## Work item
Each entry needs to be repeated exactly, with nothing added or removed.
----- Data for this task -----
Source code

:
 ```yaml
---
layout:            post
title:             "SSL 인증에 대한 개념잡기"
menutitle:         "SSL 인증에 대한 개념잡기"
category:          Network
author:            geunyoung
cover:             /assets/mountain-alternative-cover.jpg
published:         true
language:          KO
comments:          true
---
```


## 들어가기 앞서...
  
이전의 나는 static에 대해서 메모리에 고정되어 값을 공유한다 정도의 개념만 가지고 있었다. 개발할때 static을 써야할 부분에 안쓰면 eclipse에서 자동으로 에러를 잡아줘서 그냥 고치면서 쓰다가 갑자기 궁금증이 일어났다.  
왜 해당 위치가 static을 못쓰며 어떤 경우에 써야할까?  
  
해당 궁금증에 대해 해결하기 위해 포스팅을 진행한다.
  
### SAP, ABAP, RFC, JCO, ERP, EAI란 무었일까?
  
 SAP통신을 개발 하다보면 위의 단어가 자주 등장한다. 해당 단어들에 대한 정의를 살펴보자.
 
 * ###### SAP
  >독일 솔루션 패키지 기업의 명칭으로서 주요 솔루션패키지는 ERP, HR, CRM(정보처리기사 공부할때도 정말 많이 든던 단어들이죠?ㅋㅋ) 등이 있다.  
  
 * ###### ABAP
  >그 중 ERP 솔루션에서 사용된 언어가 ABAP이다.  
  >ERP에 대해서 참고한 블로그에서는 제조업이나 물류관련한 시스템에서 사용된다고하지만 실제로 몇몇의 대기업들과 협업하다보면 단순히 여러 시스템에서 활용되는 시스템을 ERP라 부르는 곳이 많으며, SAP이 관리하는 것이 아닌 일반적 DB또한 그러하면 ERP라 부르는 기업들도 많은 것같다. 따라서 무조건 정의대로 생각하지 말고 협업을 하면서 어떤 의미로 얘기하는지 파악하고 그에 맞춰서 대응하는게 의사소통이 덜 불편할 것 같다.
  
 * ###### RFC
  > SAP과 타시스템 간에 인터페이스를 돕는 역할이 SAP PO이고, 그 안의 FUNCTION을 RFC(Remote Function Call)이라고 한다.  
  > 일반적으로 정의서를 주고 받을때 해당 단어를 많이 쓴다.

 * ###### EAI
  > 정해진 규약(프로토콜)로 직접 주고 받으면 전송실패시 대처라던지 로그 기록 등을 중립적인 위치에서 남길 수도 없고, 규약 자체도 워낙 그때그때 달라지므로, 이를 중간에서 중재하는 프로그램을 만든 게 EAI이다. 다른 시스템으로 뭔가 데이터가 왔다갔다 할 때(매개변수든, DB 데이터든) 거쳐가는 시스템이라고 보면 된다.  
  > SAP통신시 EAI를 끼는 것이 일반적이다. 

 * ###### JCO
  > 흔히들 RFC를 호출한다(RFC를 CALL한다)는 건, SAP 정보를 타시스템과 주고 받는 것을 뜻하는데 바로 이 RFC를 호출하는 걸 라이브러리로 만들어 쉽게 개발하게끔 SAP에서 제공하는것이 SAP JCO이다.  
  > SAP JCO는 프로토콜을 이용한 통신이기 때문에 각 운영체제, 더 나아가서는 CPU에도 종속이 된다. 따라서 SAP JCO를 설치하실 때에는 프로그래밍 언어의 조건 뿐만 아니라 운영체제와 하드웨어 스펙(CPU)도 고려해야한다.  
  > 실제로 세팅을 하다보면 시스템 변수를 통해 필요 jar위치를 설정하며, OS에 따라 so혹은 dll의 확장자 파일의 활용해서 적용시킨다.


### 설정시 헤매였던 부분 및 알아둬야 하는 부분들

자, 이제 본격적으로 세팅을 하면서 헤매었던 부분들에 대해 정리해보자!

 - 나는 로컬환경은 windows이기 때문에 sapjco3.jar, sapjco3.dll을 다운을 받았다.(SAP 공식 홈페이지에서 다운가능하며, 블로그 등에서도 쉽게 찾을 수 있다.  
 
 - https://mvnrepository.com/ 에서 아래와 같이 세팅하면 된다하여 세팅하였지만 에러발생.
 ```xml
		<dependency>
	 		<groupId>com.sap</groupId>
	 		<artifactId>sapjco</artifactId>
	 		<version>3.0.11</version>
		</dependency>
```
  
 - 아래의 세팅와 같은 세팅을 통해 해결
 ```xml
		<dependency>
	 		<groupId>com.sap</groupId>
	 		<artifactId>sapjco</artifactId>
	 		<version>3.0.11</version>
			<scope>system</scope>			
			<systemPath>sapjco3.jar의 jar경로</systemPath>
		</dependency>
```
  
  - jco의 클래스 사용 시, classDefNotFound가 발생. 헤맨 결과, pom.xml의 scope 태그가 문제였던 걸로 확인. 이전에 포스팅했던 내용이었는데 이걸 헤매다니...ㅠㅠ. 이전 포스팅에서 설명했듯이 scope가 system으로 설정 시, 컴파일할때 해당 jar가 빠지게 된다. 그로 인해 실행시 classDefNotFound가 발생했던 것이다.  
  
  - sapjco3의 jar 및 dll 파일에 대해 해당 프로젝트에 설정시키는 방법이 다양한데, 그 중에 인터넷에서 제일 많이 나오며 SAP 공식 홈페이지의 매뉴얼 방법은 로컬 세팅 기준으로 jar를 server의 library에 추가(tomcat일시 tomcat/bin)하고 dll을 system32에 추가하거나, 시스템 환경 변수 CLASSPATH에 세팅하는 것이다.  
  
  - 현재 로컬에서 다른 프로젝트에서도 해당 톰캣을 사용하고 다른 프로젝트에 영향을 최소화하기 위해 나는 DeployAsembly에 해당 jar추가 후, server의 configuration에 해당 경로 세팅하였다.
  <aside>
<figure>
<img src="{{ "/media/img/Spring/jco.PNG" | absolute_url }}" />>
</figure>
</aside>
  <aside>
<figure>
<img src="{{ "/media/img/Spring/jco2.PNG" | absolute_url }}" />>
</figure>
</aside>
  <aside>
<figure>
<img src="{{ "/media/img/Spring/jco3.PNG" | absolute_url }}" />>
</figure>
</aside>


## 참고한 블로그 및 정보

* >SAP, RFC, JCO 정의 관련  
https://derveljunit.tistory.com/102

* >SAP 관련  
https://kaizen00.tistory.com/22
-----
## Output below
Source code

:
 ```yaml
---
layout:            post
title:             "SSL 인증에 대한 개념잡기"
menutitle:         "SSL 인증에 대한 개념잡기"
category:          Network
author:            geunyoung
cover:             /assets/mountain-alternative-cover.jpg
published:         true
language:          KO
comments:          true
---
```


## 들어가기 앞서...
  
이전의 나는 static에 대해서 메모리에 고정되어 값을 공유한다 정도의 개념만 가지고 있었다. 개발할때 static을 써야할 부분에 안쓰면 eclipse에서 자동으로 에러를 잡아줘서 그냥 고치면서 쓰다가 갑자기 궁금증이 일어났다.  
왜 해당 위치가 static을 못쓰며 어떤 경우에 써야할까?  
  
해당 궁금증에 대해 해결하기 위해 포스팅을 진행한다.
  
### SAP, ABAP, RFC, JCO, ERP, EAI란 무었일까?
  
 SAP통신을 개발 하다보면 위의 단어가 자주 등장한다. 해당 단어들에 대한 정의를 살펴보자.
 
 * ###### SAP
  >독일 솔루션 패키지 기업의 명칭으로서 주요 솔루션패키지는 ERP, HR, CRM(정보처리기사 공부할때도 정말 많이 든던 단어들이죠?ㅋㅋ) 등이 있다.  
  
 * ###### ABAP
  >그 중 ERP 솔루션에서 사용된 언어가 ABAP이다.  
  >ERP에 대해서 참고한 블로그에서는 제조업이나 물류관련한 시스템에서 사용된다고하지만 실제로 몇몇의 대기업들과 협업하다보면 단순히 여러 시스템에서 활용되는 시스템을 ERP라 부르는 곳이 많으며, SAP이 관리하는 것이 아닌 일반적 DB또한 그러하면 ERP라 부르는 기업들도 많은 것같다. 따라서 무조건 정의대로 생각하지 말고 협업을 하면서 어떤 의미로 얘기하는지 파악하고 그에 맞춰서 대응하는게 의사소통이 덜 불편할 것 같다.
  
 * ###### RFC
  > SAP과 타시스템 간에 인터페이스를 돕는 역할이 SAP PO이고, 그 안의 FUNCTION을 RFC(Remote Function Call)이라고 한다.  
  > 일반적으로 정의서를 주고 받을때 해당 단어를 많이 쓴다.

 * ###### EAI
  > 정해진 규약(프로토콜)로 직접 주고 받으면 전송실패시 대처라던지 로그 기록 등을 중립적인 위치에서 남길 수도 없고, 규약 자체도 워낙 그때그때 달라지므로, 이를 중간에서 중재하는 프로그램을 만든 게 EAI이다. 다른 시스템으로 뭔가 데이터가 왔다갔다 할 때(매개변수든, DB 데이터든) 거쳐가는 시스템이라고 보면 된다.  
  > SAP통신시 EAI를 끼는 것이 일반적이다. 

 * ###### JCO
  > 흔히들 RFC를 호출한다(RFC를 CALL한다)는 건, SAP 정보를 타시스템과 주고 받는 것을 뜻하는데 바로 이 RFC를 호출하는 걸 라이브러리로 만들어 쉽게 개발하게끔 SAP에서 제공하는것이 SAP JCO이다.  
  > SAP JCO는 프로토콜을 이용한 통신이기 때문에 각 운영체제, 더 나아가서는 CPU에도 종속이 된다. 따라서 SAP JCO를 설치하실 때에는 프로그래밍 언어의 조건 뿐만 아니라 운영체제와 하드웨어 스펙(CPU)도 고려해야한다.  
  > 실제로 세팅을 하다보면 시스템 변수를 통해 필요 jar위치를 설정하며, OS에 따라 so혹은 dll의 확장자 파일의 활용해서 적용시킨다.


### 설정시 헤매였던 부분 및 알아둬야 하는 부분들

자, 이제 본격적으로 세팅을 하면서 헤매었던 부분들에 대해 정리해보자!

 - 나는 로컬환경은 windows이기 때문에 sapjco3.jar, sapjco3.dll을 다운을 받았다.(SAP 공식 홈페이지에서 다운가능하며, 블로그 등에서도 쉽게 찾을 수 있다.  
 
 - https://mvnrepository.com/ 에서 아래와 같이 세팅하면 된다하여 세팅하였지만 에러발생.
 ```xml
		<dependency>
	 		<groupId>com.sap</groupId>
	 		<artifactId>sapjco</artifactId>
	 		<version>3.0.11</version>
		</dependency>
```
  
 - 아래의 세팅와 같은 세팅을 통해 해결
 ```xml
		<dependency>
	 		<groupId>com.sap</groupId>
	 		<artifactId>sapjco</artifactId>
	 		<version>3.0.11</version>
			<scope>system</scope>			
			<systemPath>sapjco3.jar의 jar경로</systemPath>
		</dependency>
```
  
  - jco의 클래스 사용 시, classDefNotFound가 발생. 헤맨 결과, pom.xml의 scope 태그가 문제였던 걸로 확인. 이전에 포스팅했던 내용이었는데 이걸 헤매다니...ㅠㅠ. 이전 포스팅에서 설명했듯이 scope가 system으로 설정 시, 컴파일할때 해당 jar가 빠지게 된다. 그로 인해 실행시 classDefNotFound가 발생했던 것이다.  
  
  - sapjco3의 jar 및 dll 파일에 대해 해당 프로젝트에 설정시키는 방법이 다양한데, 그 중에 인터넷에서 제일 많이 나오며 SAP 공식 홈페이지의 매뉴얼 방법은 로컬 세팅 기준으로 jar를 server의 library에 추가(tomcat일시 tomcat/bin)하고 dll을 system32에 추가하거나, 시스템 환경 변수 CLASSPATH에 세팅하는 것이다.  
  
  - 현재 로컬에서 다른 프로젝트에서도 해당 톰캣을 사용하고 다른 프로젝트에 영향을 최소화하기 위해 나는 DeployAsembly에 해당 jar추가 후, server의 configuration에 해당 경로 세팅하였다.
  <aside>
<figure>
<img src="{{ "/media/img/Spring/jco.PNG" | absolute_url }}" />>
</figure>
</aside>
  <aside>
<figure>
<img src="{{ "/media/img/Spring/jco2.PNG" | absolute_url }}" />>
</figure>
</aside>
  <aside>
<figure>
<img src="{{ "/media/img/Spring/jco3.PNG" | absolute_url }}" />>
</figure>
</aside>


## 참고한 블로그 및 정보

* >SAP, RFC, JCO 정의 관련  
https://derveljunit.tistory.com/102

* >SAP 관련  
https://kaizen00.tistory.com/22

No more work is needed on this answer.